Use feature sha2 or bitcoin_hashes to calculate hashes of blocks and transactions. The former is faster, the latter is more likely to be in your tree if you work with rust-bitcoin ecosystem's crates.

redb

With the redb feature activated some type allows to be used as value and key in the redb database. Bitcoin slices types are well suited to be used as key and values in the database because conversion from/to slices is immediate.

#[cfg(feature = "redb")]
{
    use bitcoin_slices::{bsl, redb, Parse, redb::ReadableTable};
    const UTXOS_TABLE: redb::TableDefinition<bsl::OutPoint, bsl::TxOut> = redb::TableDefinition::new("utxos");
    let path = tempfile::NamedTempFile::new().unwrap().into_temp_path();
    let db = redb::Database::create(path).unwrap();
    let write_txn = db.begin_write().unwrap();
    let tx_out_bytes = hex_lit::hex!("ffffffffffffffff0100");
    let out_point_bytes = [0u8; 36];
    let tx_out = bsl::TxOut::parse(&tx_out_bytes).unwrap().parsed_owned();
    let out_point = bsl::OutPoint::parse(&out_point_bytes).unwrap().parsed_owned();
    {
        let mut table = write_txn.open_table(UTXOS_TABLE).unwrap();
        table.insert(&out_point, &tx_out).unwrap();
    }
    write_txn.commit().unwrap();

    let read_txn = db.begin_read().unwrap();
    let table = read_txn.open_table(UTXOS_TABLE).unwrap();
    assert_eq!(table.get(&out_point).unwrap().unwrap().value(), tx_out);
}

rust-bitcoin

With the feature bitcoin activated some types allows to be converted in the rust-bitcoin counterpart: for example bsl::TxOut could be converted in bitcoin::TxOut. You may think if you need bitcoin::TxOut you can decode the bytes directly into it without using this library, and it is mostly true, but sometimes it may be convenient to use both types, for example using bitcoin slices with datatabases, but you may need to access fields more conveniently than writing a visitor for it and thus convert to rust-bitcoin types. Moreover, conversions may leverage type invariants and be faster than starting from a generic byte stream.

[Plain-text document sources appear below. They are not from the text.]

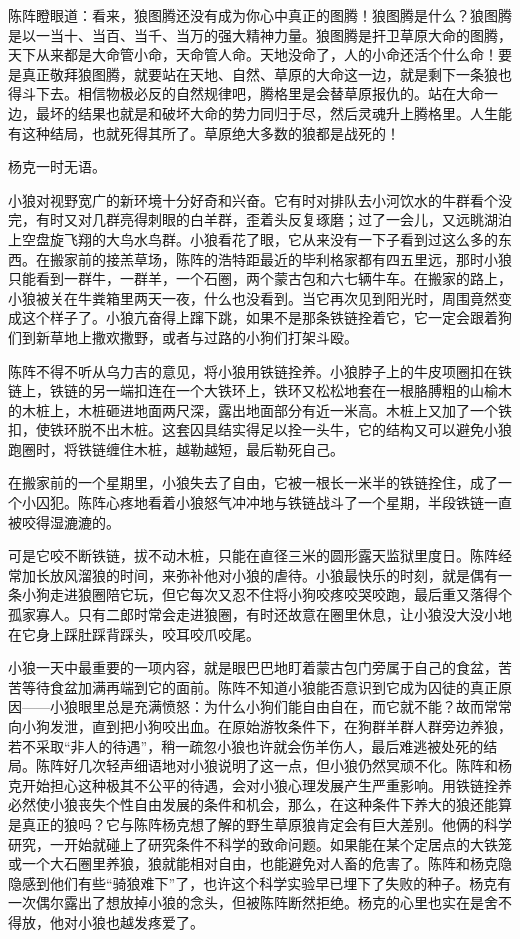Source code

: \par 陈阵瞪眼道：看来，狼图腾还没有成为你心中真正的图腾！狼图腾是什么？狼图腾是以一当十、当百、当千、当万的强大精神力量。狼图腾是扞卫草原大命的图腾，天下从来都是大命管小命，天命管人命。天地没命了，人的小命还活个什么命！要是真正敬拜狼图腾，就要站在天地、自然、草原的大命这一边，就是剩下一条狼也得斗下去。相信物极必反的自然规律吧，腾格里是会替草原报仇的。站在大命一边，最坏的结果也就是和破坏大命的势力同归于尽，然后灵魂升上腾格里。人生能有这种结局，也就死得其所了。草原绝大多数的狼都是战死的！
\par 杨克一时无语。
\par 小狼对视野宽广的新环境十分好奇和兴奋。它有时对排队去小河饮水的牛群看个没完，有时又对几群亮得刺眼的白羊群，歪着头反复琢磨；过了一会儿，又远眺湖泊上空盘旋飞翔的大鸟水鸟群。小狼看花了眼，它从来没有一下子看到过这么多的东西。在搬家前的接羔草场，陈阵的浩特距最近的毕利格家都有四五里远，那时小狼只能看到一群牛，一群羊，一个石圈，两个蒙古包和六七辆牛车。在搬家的路上，小狼被关在牛粪箱里两天一夜，什么也没看到。当它再次见到阳光时，周围竟然变成这个样子了。小狼亢奋得上蹿下跳，如果不是那条铁链拴着它，它一定会跟着狗们到新草地上撒欢撒野，或者与过路的小狗们打架斗殴。
\par 陈阵不得不听从乌力吉的意见，将小狼用铁链拴养。小狼脖子上的牛皮项圈扣在铁链上，铁链的另一端扣连在一个大铁环上，铁环又松松地套在一根胳膊粗的山榆木的木桩上，木桩砸进地面两尺深，露出地面部分有近一米高。木桩上又加了一个铁扣，使铁环脱不出木桩。这套囚具结实得足以拴一头牛，它的结构又可以避免小狼跑圈时，将铁链缠住木桩，越勒越短，最后勒死自己。
\par 在搬家前的一个星期里，小狼失去了自由，它被一根长一米半的铁链拴住，成了一个小囚犯。陈阵心疼地看着小狼怒气冲冲地与铁链战斗了一个星期，半段铁链一直被咬得湿漉漉的。
\par 可是它咬不断铁链，拔不动木桩，只能在直径三米的圆形露天监狱里度日。陈阵经常加长放风溜狼的时间，来弥补他对小狼的虐待。小狼最快乐的时刻，就是偶有一条小狗走进狼圈陪它玩，但它每次又忍不住将小狗咬疼咬哭咬跑，最后重又落得个孤家寡人。只有二郎时常会走进狼圈，有时还故意在圈里休息，让小狼没大没小地在它身上踩肚踩背踩头，咬耳咬爪咬尾。
\par 小狼一天中最重要的一项内容，就是眼巴巴地盯着蒙古包门旁属于自己的食盆，苦苦等待食盆加满再端到它的面前。陈阵不知道小狼能否意识到它成为囚徒的真正原因——小狼眼里总是充满愤怒：为什么小狗们能自由自在，而它就不能？故而常常向小狗发泄，直到把小狗咬出血。在原始游牧条件下，在狗群羊群人群旁边养狼，若不采取“非人的待遇”，稍一疏忽小狼也许就会伤羊伤人，最后难逃被处死的结局。陈阵好几次轻声细语地对小狼说明了这一点，但小狼仍然冥顽不化。陈阵和杨克开始担心这种极其不公平的待遇，会对小狼心理发展产生严重影响。用铁链拴养必然使小狼丧失个性自由发展的条件和机会，那么，在这种条件下养大的狼还能算是真正的狼吗？它与陈阵杨克想了解的野生草原狼肯定会有巨大差别。他俩的科学研究，一开始就碰上了研究条件不科学的致命问题。如果能在某个定居点的大铁笼或一个大石圈里养狼，狼就能相对自由，也能避免对人畜的危害了。陈阵和杨克隐隐感到他们有些“骑狼难下”了，也许这个科学实验早已埋下了失败的种子。杨克有一次偶尔露出了想放掉小狼的念头，但被陈阵断然拒绝。杨克的心里也实在是舍不得放，他对小狼也越发疼爱了。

#[cfg(feature = "bitcoin")]
{
    use bitcoin_slices::{bsl, bitcoin, Parse};

    let tx_out_bytes = hex_lit::hex!("ffffffffffffffff0100");
    let tx_out = bsl::TxOut::parse(&tx_out_bytes).unwrap().parsed_owned();
    let tx_out_bitcoin: bitcoin::TxOut =
        bitcoin::consensus::deserialize(&tx_out_bytes[..]).unwrap();

    let tx_out_back: bitcoin::TxOut = tx_out.into();

    assert_eq!(tx_out_back, tx_out_bitcoin);
}

Test

cargo test

Bench

Criterion is used for benching mainly because we are not required to use nightly, and it is also nicer.

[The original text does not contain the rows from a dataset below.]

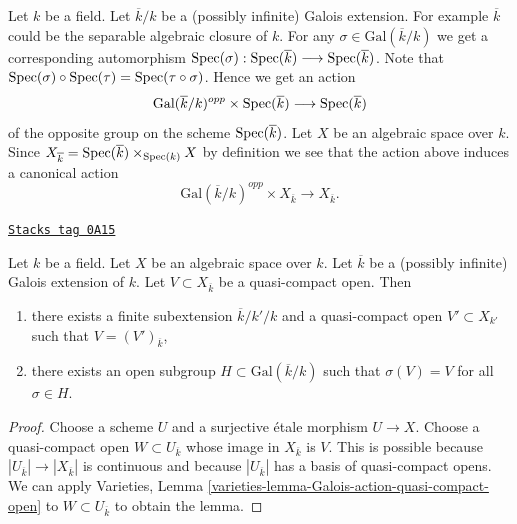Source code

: Let $k$ be a field. Let $\overline{k}/k$ be a (possibly infinite)
Galois extension. For example $\overline{k}$ could be the
separable algebraic closure of $k$.
For any $\sigma \in \text{Gal}(\overline{k}/k)$ we get a corresponding
automorphism
$
\Spec(\sigma) :
\Spec(\overline{k})
\longrightarrow
\Spec(\overline{k})
$.
Note that
$\Spec(\sigma) \circ \Spec(\tau) = \Spec(\tau \circ \sigma)$.
Hence we get an action
$$
\text{Gal}(\overline{k}/k)^{opp} \times \Spec(\overline{k})
\longrightarrow
\Spec(\overline{k})
$$
of the opposite group on the scheme $\Spec(\overline{k})$.
Let $X$ be an algebraic space over $k$. Since
$X_{\overline{k}} =
\Spec(\overline{k}) \times_{\Spec(k)} X$
by definition we see that the action above induces a canonical action
\begin{equation}
\label{equation-galois-action-base-change-kbar}
\text{Gal}(\overline{k}/k)^{opp} \times X_{\overline{k}}
\longrightarrow
X_{\overline{k}}.
\end{equation}

\begin{lemma}
\label{spaces-over-fields-lemma-Galois-action-quasi-compact-open}
\href{https://stacks.math.columbia.edu/tag/0A15}{\texttt{Stacks tag 0A15}}

Let $k$ be a field. Let $X$ be an algebraic space over $k$.
Let $\overline{k}$ be a (possibly infinite) Galois extension of $k$.
Let $V \subset X_{\overline{k}}$ be a quasi-compact open.
Then
\begin{enumerate}
\item there exists a finite subextension $\overline{k}/k'/k$
and a quasi-compact open $V' \subset X_{k'}$ such that
$V = (V')_{\overline{k}}$,
\item there exists an open subgroup $H \subset \text{Gal}(\overline{k}/k)$
such that $\sigma(V) = V$ for all $\sigma \in H$.
\end{enumerate}
\end{lemma}

\begin{proof}
Choose a scheme $U$ and a surjective \'etale morphism $U \to X$.
Choose a quasi-compact open $W \subset U_{\overline{k}}$ whose
image in $X_{\overline{k}}$ is $V$. This is possible because
$|U_{\overline{k}}| \to |X_{\overline{k}}|$ is continuous and because
$|U_{\overline{k}}|$ has a basis of quasi-compact opens. We can apply
Varieties, Lemma
\ref{varieties-lemma-Galois-action-quasi-compact-open}
to $W \subset U_{\overline{k}}$ to obtain the lemma.
\end{proof}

cargo bench --all-features

To have compact results, similar to standard libtests launch with:

cargo bench --bench benches --all-features -- --output-format bencher
test tx_deserialize/slices ... bench:                  13 ns/iter (+/- 0)
test tx_deserialize/bitcoin ... bench:                203 ns/iter (+/- 4)

test tx_id/slices_bitcoin_hashes ... bench:           180 ns/iter (+/- 1)
test tx_id/slices_sha2 ... bench:                     152 ns/iter (+/- 0)
test tx_id/bitcoin ... bench:                         232 ns/iter (+/- 2)

test block_deserialize/slices ... bench:           104902 ns/iter (+/- 4190)
test block_deserialize/bitcoin ... bench:         1177448 ns/iter (+/- 64613)
test block_deserialize/slices_header ... bench:         0 ns/iter (+/- 0)
test block_deserialize/bitcoin_header ... bench:       29 ns/iter (+/- 2)

test block_sum_outputs/slices ... bench:           109554 ns/iter (+/- 3753)
test block_sum_outputs/bitcoin ... bench:         1189417 ns/iter (+/- 49148)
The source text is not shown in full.